COMPUTERS on the other hand, will submit 10 attempts in 1 second, and will trigger the lockout almost immediately. EVEN if they KNOW the policy, and limit their attempts... it'd take them years before they guess correctly (obviously guessing is just that, so it's POSSIBLE for some dipshit to have the password 'aaaaaa', which might be the first attempted password... but from a big-O perspective, it's impractical).
The policy worked great.
It did occasionally trigger lockouts on common accounts (Admin, root)... we dealt with them specifically (rename accounts, block perimeter login, etc)... but no one ever complained about it... and certainly wouldn't in light of TODAY'S requirements.
(I've also written about this : http://www.sbrickey.com/Tech/Blog/Post/Password_Account_Lockout_policies)
By Jeff Clement (204.101.226.66) on
My suspicions (not backed by numbers) are that, for normal users, requiring frequent password changes and requiring various password attributes (length, characters, etc) is actually detrimental to the security of a system.
I think that forcing users to routinely generate new secure passwords (which are hard to generate and hard to remember) seems likely to encourage users to pick bad passwords that are easily memorize-able and that only just pass these minimum password sanity checks rather than spend the time coming up with something decent. I have a single anecdotal case of me to back that up. :)
Two-factor systems like Google Auth & Duo Security are nice and certainly raise the bar but for anything important I'm uncomfortable with the secret being stored on my phone where it's, potentially, accessible by Apple/Google and other apps on the device. I'm also uncomfortable with how easy it is for anyone who acquires these secrets (which doesn't seem a huge hurdle) to then make an identical functioning two-factor token.
My current favorite solution is the Yubikey because it's a physical token and can't easily be copied (assuming you protect the secrets when programming the device).

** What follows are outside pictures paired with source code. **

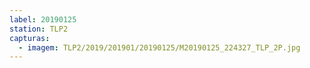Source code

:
 ```yaml
---
label: 20190125
station: TLP2
capturas:
  - imagem: TLP2/2019/201901/20190125/M20190125_224327_TLP_2P.jpg
---
```

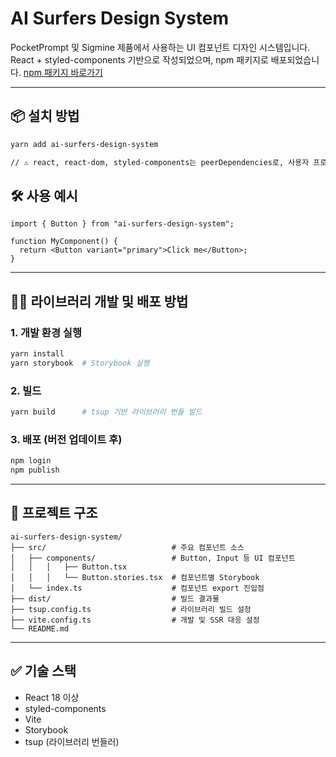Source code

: # AI Surfers Design System

PocketPrompt 및 Sigmine 제품에서 사용하는 UI 컴포넌트 디자인 시스템입니다.  
React + styled-components 기반으로 작성되었으며, npm 패키지로 배포되었습니다.
[npm 패키지 바로가기](https://www.npmjs.com/package/ai-surfers-design-system)

---

## 📦 설치 방법

```bash
yarn add ai-surfers-design-system

// ⚠️ react, react-dom, styled-components는 peerDependencies로, 사용자 프로젝트에 이미 설치되어 있어야 합니다.
```

## 🛠️ 사용 예시

```tsx
import { Button } from "ai-surfers-design-system";

function MyComponent() {
  return <Button variant="primary">Click me</Button>;
}
```

---

## 🧑‍💻 라이브러리 개발 및 배포 방법

### 1. 개발 환경 실행

```bash
yarn install
yarn storybook  # Storybook 실행
```

### 2. 빌드

```bash
yarn build      # tsup 기반 라이브러리 번들 빌드
```

### 3. 배포 (버전 업데이트 후)

```bash
npm login
npm publish
```

---

## 📁 프로젝트 구조

```
ai-surfers-design-system/
├── src/                            # 주요 컴포넌트 소스
│   ├── components/                 # Button, Input 등 UI 컴포넌트
│   │   │   ├── Button.tsx
│   │   │   └── Button.stories.tsx  # 컴포넌트별 Storybook
│   └── index.ts                    # 컴포넌트 export 진입점
├── dist/                           # 빌드 결과물
├── tsup.config.ts                  # 라이브러리 빌드 설정
├── vite.config.ts                  # 개발 및 SSR 대응 설정
└── README.md
```

---

## ✅ 기술 스택

- React 18 이상
- styled-components
- Vite
- Storybook
- tsup (라이브러리 번들러)

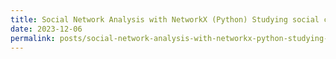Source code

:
 ```yaml
---
title: Social Network Analysis with NetworkX (Python) Studying social connections
date: 2023-12-06
permalink: posts/social-network-analysis-with-networkx-python-studying-social-connections
---
```


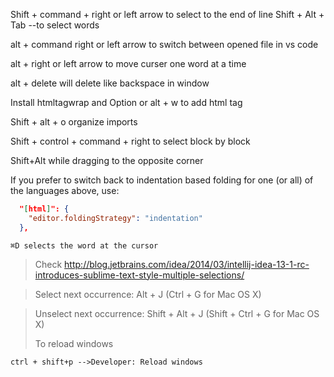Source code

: Shift + command + right or left arrow to select to the end of line
Shift + Alt + Tab --to select words

alt + command right or left arrow to switch between opened file in vs code

alt + right or left arrow to move curser one word at a time

alt + delete will delete like backspace in window

Install htmltagwrap and Option or alt + w to add html tag

Shift + alt + o organize imports

Shift + control + command + right to select block by block

Shift+Alt while dragging to the opposite corner

If you prefer to switch back to indentation based folding for one (or all) of the languages above, use:

```json
  "[html]": {
    "editor.foldingStrategy": "indentation"
  },
```

```
⌘D selects the word at the cursor
```


> Check http://blog.jetbrains.com/idea/2014/03/intellij-idea-13-1-rc-introduces-sublime-text-style-multiple-selections/

> Select next occurrence: Alt + J (Ctrl + G for Mac OS X)

> Unselect next occurrence: Shift + Alt + J (Shift + Ctrl + G for Mac OS X)
>
> To reload windows
 ```
 ctrl + shift+p -->Developer: Reload windows
```
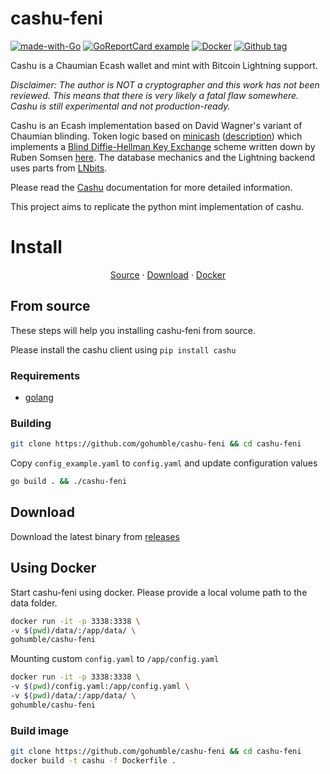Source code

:# cashu-feni

[![made-with-Go](https://img.shields.io/badge/Made%20with-Go-1f425f.svg)](https://go.dev/)
[![GoReportCard example](https://goreportcard.com/badge/github.com/gohumble/cashu-feni)](https://goreportcard.com/report/github.com/gohumble/cashu-feni)
[![Docker](https://badgen.net/badge/icon/docker?icon=docker&label)](https://https://docker.com/)
[![Github tag](https://badgen.net/github/tag/gohumble/cashu-feni)](https://github.com/gohumble/cashu-feni/tags/)

<html>
<simple-boost amount="2100" address="hello@getalby.com"></simple-boost>
</html>

Cashu is a Chaumian Ecash wallet and mint with Bitcoin Lightning support.

*Disclaimer: The author is NOT a cryptographer and this work has not been reviewed. This means that there is very likely
a fatal flaw somewhere. Cashu is still experimental and not production-ready.*

Cashu is an Ecash implementation based on David Wagner's variant of Chaumian blinding. Token logic based
on [minicash](https://github.com/phyro/minicash) ([description](https://gist.github.com/phyro/935badc682057f418842c72961cf096c))
which implements a [Blind Diffie-Hellman Key Exchange](https://cypherpunks.venona.com/date/1996/03/msg01848.html) scheme
written down by Ruben Somsen [here](https://gist.github.com/RubenSomsen/be7a4760dd4596d06963d67baf140406). The database
mechanics and the Lightning backend uses parts from [LNbits](https://github.com/lnbits/lnbits-legend).

Please read the [Cashu](https://github.com/callebtc/cashu) documentation for more detailed information.

This project aims to replicate the python mint implementation of cashu.

# Install

<p align="center">
<a href="#from-source">Source</a> ·
<a href="#download">Download</a> ·
<a href="#docker">Docker</a> 
</p>

## From source

These steps will help you installing cashu-feni from source.

Please install the cashu client using ```pip install cashu```

### Requirements

* [golang](https://go.dev/dl/)

### Building

```bash 
git clone https://github.com/gohumble/cashu-feni && cd cashu-feni
```

Copy `config_example.yaml` to `config.yaml` and update configuration values

```bash
go build . && ./cashu-feni
```

## Download

Download the latest binary from [releases](https://github.com/gohumble/cashu-feni/releases)

## Using Docker

Start cashu-feni using docker. Please provide a local volume path to the data folder.

```bash
docker run -it -p 3338:3338 \
-v $(pwd)/data/:/app/data/ \
gohumble/cashu-feni
```

Mounting custom `config.yaml` to `/app/config.yaml`

```bash
docker run -it -p 3338:3338 \
-v $(pwd)/config.yaml:/app/config.yaml \
-v $(pwd)/data/:/app/data/ \
gohumble/cashu-feni
```

### Build image

```bash 
git clone https://github.com/gohumble/cashu-feni && cd cashu-feni
docker build -t cashu -f Dockerfile .
```
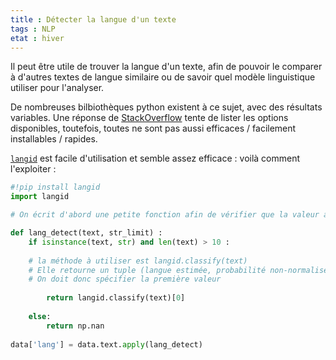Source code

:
 ```yaml
---
title : Détecter la langue d'un texte
tags : NLP
etat : hiver
---
```


Il peut être utile de trouver la langue d'un texte, afin de pouvoir le comparer à d'autres textes de langue similaire ou de savoir quel modèle linguistique utiliser pour l'analyser.

De nombreuses bilbiothèques python existent à ce sujet, avec des résultats variables. Une réponse de [StackOverflow](https://stackoverflow.com/questions/39142778/python-how-to-determine-the-language) tente de lister les options disponibles, toutefois, toutes ne sont pas aussi efficaces / facilement installables / rapides.

[`langid`](https://github.com/saffsd/langid.py) est facile d'utilisation et semble assez efficace : voilà comment l'exploiter :

```python
#!pip install langid
import langid

# On écrit d'abord une petite fonction afin de vérifier que la valeur analysée est bien textuelle et comprend plus de quelques caractères :

def lang_detect(text, str_limit) :
    if isinstance(text, str) and len(text) > 10 :
	
	# la méthode à utiliser est langid.classify(text)
	# Elle retourne un tuple (langue estimée, probabilité non-normalisée associée)
	# On doit donc spécifier la première valeur
	
        return langid.classify(text)[0]
		
    else:
        return np.nan
    
data['lang'] = data.text.apply(lang_detect)
```

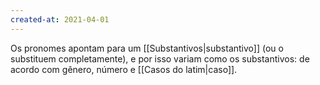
 ```yaml
---
created-at: 2021-04-01
---
```

Os pronomes apontam para um [[Substantivos|substantivo]] (ou o substituem completamente), e por isso variam como os substantivos: de acordo com gênero, número e [[Casos do latim|caso]].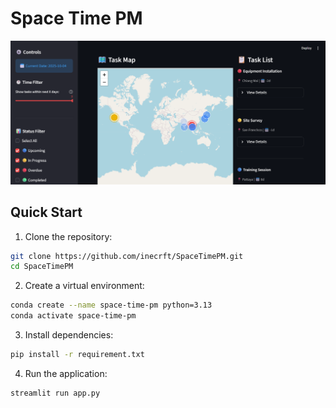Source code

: # Space Time PM

![Project Screenshot](docs/screenshot.png)

## Quick Start

1. Clone the repository:
```bash
git clone https://github.com/inecrft/SpaceTimePM.git
cd SpaceTimePM
```

2. Create a virtual environment:
```bash
conda create --name space-time-pm python=3.13
conda activate space-time-pm
```

3. Install dependencies:
```bash
pip install -r requirement.txt
```

4. Run the application:
```bash
streamlit run app.py
```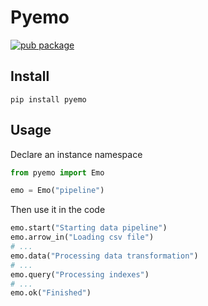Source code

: # Pyemo

[![pub package](https://img.shields.io/pypi/v/pyemo)](https://pypi.org/project/pyemo/)

## Install

```
pip install pyemo
```

## Usage

Declare an instance namespace

```python
from pyemo import Emo

emo = Emo("pipeline")
```

Then use it in the code

```python
emo.start("Starting data pipeline")
emo.arrow_in("Loading csv file")
# ...
emo.data("Processing data transformation")
# ...
emo.query("Processing indexes")
# ...
emo.ok("Finished")
```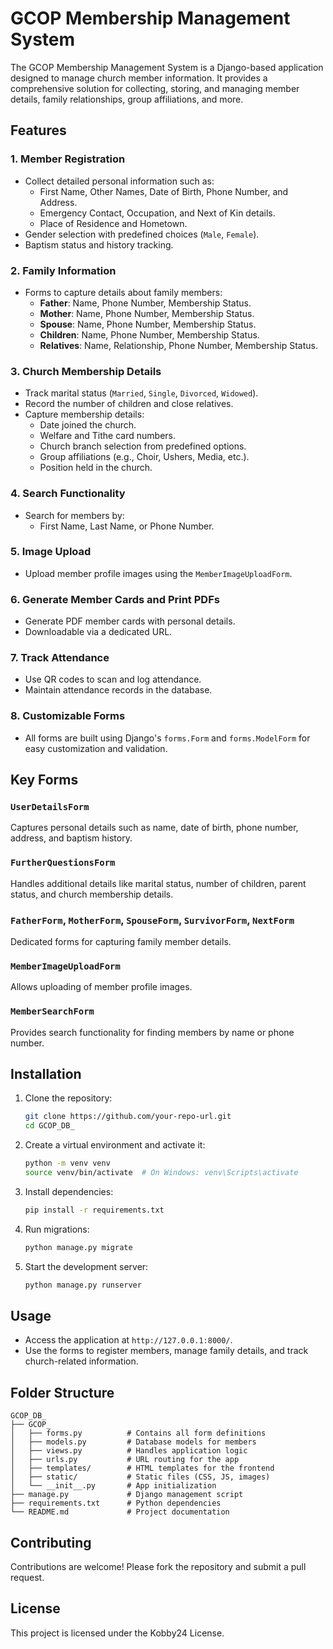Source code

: # GCOP Membership Management System

The GCOP Membership Management System is a Django-based application designed to manage church member information. It provides a comprehensive solution for collecting, storing, and managing member details, family relationships, group affiliations, and more.

## Features

### 1. **Member Registration**

- Collect detailed personal information such as:
  - First Name, Other Names, Date of Birth, Phone Number, and Address.
  - Emergency Contact, Occupation, and Next of Kin details.
  - Place of Residence and Hometown.
- Gender selection with predefined choices (`Male`, `Female`).
- Baptism status and history tracking.

### 2. **Family Information**

- Forms to capture details about family members:
  - **Father**: Name, Phone Number, Membership Status.
  - **Mother**: Name, Phone Number, Membership Status.
  - **Spouse**: Name, Phone Number, Membership Status.
  - **Children**: Name, Phone Number, Membership Status.
  - **Relatives**: Name, Relationship, Phone Number, Membership Status.

### 3. **Church Membership Details**

- Track marital status (`Married`, `Single`, `Divorced`, `Widowed`).
- Record the number of children and close relatives.
- Capture membership details:
  - Date joined the church.
  - Welfare and Tithe card numbers.
  - Church branch selection from predefined options.
  - Group affiliations (e.g., Choir, Ushers, Media, etc.).
  - Position held in the church.

### 4. **Search Functionality**

- Search for members by:
  - First Name, Last Name, or Phone Number.

### 5. **Image Upload**

- Upload member profile images using the `MemberImageUploadForm`.

### 6. **Generate Member Cards and Print PDFs**

- Generate PDF member cards with personal details.
- Downloadable via a dedicated URL.

### 7. **Track Attendance**

- Use QR codes to scan and log attendance.
- Maintain attendance records in the database.

### 8. **Customizable Forms**

- All forms are built using Django's `forms.Form` and `forms.ModelForm` for easy customization and validation.

## Key Forms

### `UserDetailsForm`

Captures personal details such as name, date of birth, phone number, address, and baptism history.

### `FurtherQuestionsForm`

Handles additional details like marital status, number of children, parent status, and church membership details.

### `FatherForm`, `MotherForm`, `SpouseForm`, `SurvivorForm`, `NextForm`

Dedicated forms for capturing family member details.

### `MemberImageUploadForm`

Allows uploading of member profile images.

### `MemberSearchForm`

Provides search functionality for finding members by name or phone number.

## Installation

1. Clone the repository:

   ```bash
   git clone https://github.com/your-repo-url.git
   cd GCOP_DB_
   ```

2. Create a virtual environment and activate it:

   ```bash
   python -m venv venv
   source venv/bin/activate  # On Windows: venv\Scripts\activate
   ```

3. Install dependencies:

   ```bash
   pip install -r requirements.txt
   ```

4. Run migrations:

   ```bash
   python manage.py migrate
   ```

5. Start the development server:
   ```bash
   python manage.py runserver
   ```

## Usage

- Access the application at `http://127.0.0.1:8000/`.
- Use the forms to register members, manage family details, and track church-related information.

## Folder Structure

```
GCOP_DB_
├── GCOP_
│   ├── forms.py          # Contains all form definitions
│   ├── models.py         # Database models for members
│   ├── views.py          # Handles application logic
│   ├── urls.py           # URL routing for the app
│   ├── templates/        # HTML templates for the frontend
│   ├── static/           # Static files (CSS, JS, images)
│   └── __init__.py       # App initialization
├── manage.py             # Django management script
├── requirements.txt      # Python dependencies
└── README.md             # Project documentation
```

## Contributing

Contributions are welcome! Please fork the repository and submit a pull request.

## License

This project is licensed under the Kobby24 License.
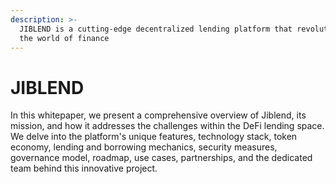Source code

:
 ```yaml
---
description: >-
  JIBLEND is a cutting-edge decentralized lending platform that revolutionizes
  the world of finance
---
```


# JIBLEND

In this whitepaper, we present a comprehensive overview of Jiblend, its mission, and how it addresses the challenges within the DeFi lending space. We delve into the platform's unique features, technology stack, token economy, lending and borrowing mechanics, security measures, governance model, roadmap, use cases, partnerships, and the dedicated team behind this innovative project.
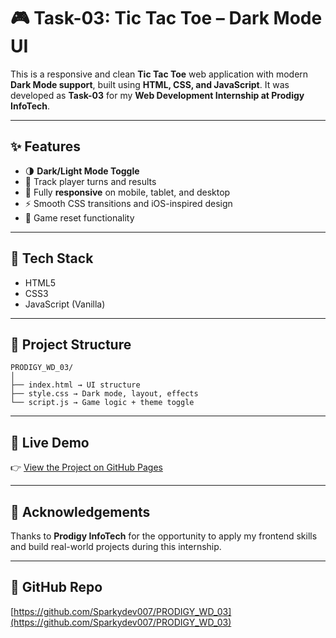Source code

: # 🎮 Task-03: Tic Tac Toe – Dark Mode UI

This is a responsive and clean **Tic Tac Toe** web application with modern **Dark Mode support**, built using **HTML, CSS, and JavaScript**. It was developed as **Task-03** for my **Web Development Internship at Prodigy InfoTech**.

---

## ✨ Features

- 🌗 **Dark/Light Mode Toggle**
- 🎯 Track player turns and results
- 📱 Fully **responsive** on mobile, tablet, and desktop
- ⚡ Smooth CSS transitions and iOS-inspired design
- 🔁 Game reset functionality

---

## 🧰 Tech Stack

- HTML5  
- CSS3  
- JavaScript (Vanilla)

---

## 📁 Project Structure

```
PRODIGY_WD_03/
│
├── index.html → UI structure
├── style.css → Dark mode, layout, effects
└── script.js → Game logic + theme toggle
```

---

## 🔗 Live Demo

👉 [View the Project on GitHub Pages](https://sparkydev007.github.io/PRODIGY_WD_03/)

---

## 🙌 Acknowledgements

Thanks to **Prodigy InfoTech** for the opportunity to apply my frontend skills and build real-world projects during this internship.

---

## 🔗 GitHub Repo

[https://github.com/Sparkydev007/PRODIGY_WD_03](https://github.com/Sparkydev007/PRODIGY_WD_03)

Normally, Yubikey tokens are verified against a central server and machines authenticating a user would trust that central server to handle the authentication. I don't like this because I don't want a 3rd party in my authentication loop for stuff I really care about. Fortunately, OpenBSD's login_yubikey.c is standalone and authenticates the Yubikey without relying on a 3rd party service/server. This means that you do need to use a separate Yubikey for each user and system you log into (a central server is needed when using the same Yubikey token on multiple machines to prevent replay attacks).
My only complaint with the current login_yubikey.c implementation is that it's currently one-factor authentication. When you choose to use login_yubikey for authentication it becomes authoritative. Losing a Yubikey means that whomever finds that Yubikey can potentially compromise any accounts associated with that Yubikey.
I have the following patch which adds an additional (optional) PIN to login_yubikey which turns it into true two-factor authentication.
http://marc.info/?l=openbsd-tech&m=139932262131349&w=2
Rather than enforcing passwords changes I would lean toward a two-factor device like a Yubikey combined with a short memorable password/PIN. It's easy for the users and is more resilient to poorly selected user passwords, keystroke loggers, etc.
Comments
By Anonymous Coward (38.99.63.178) on
Comments
By Jeff Clement (184.70.101.146) on
Agreed. I like smartcards in theory and I like where the NEO is going. The thing that keeps me using the HOTP Yubikey is that they just work on EVERYTHING (Windows, Mac, *nix and even my iPad) without additional software or drivers. They even work through multiple SSH hops if I need it to.
Thanks for the tutorial though! I'll take another stab and getting my Neo to do some useful work for me!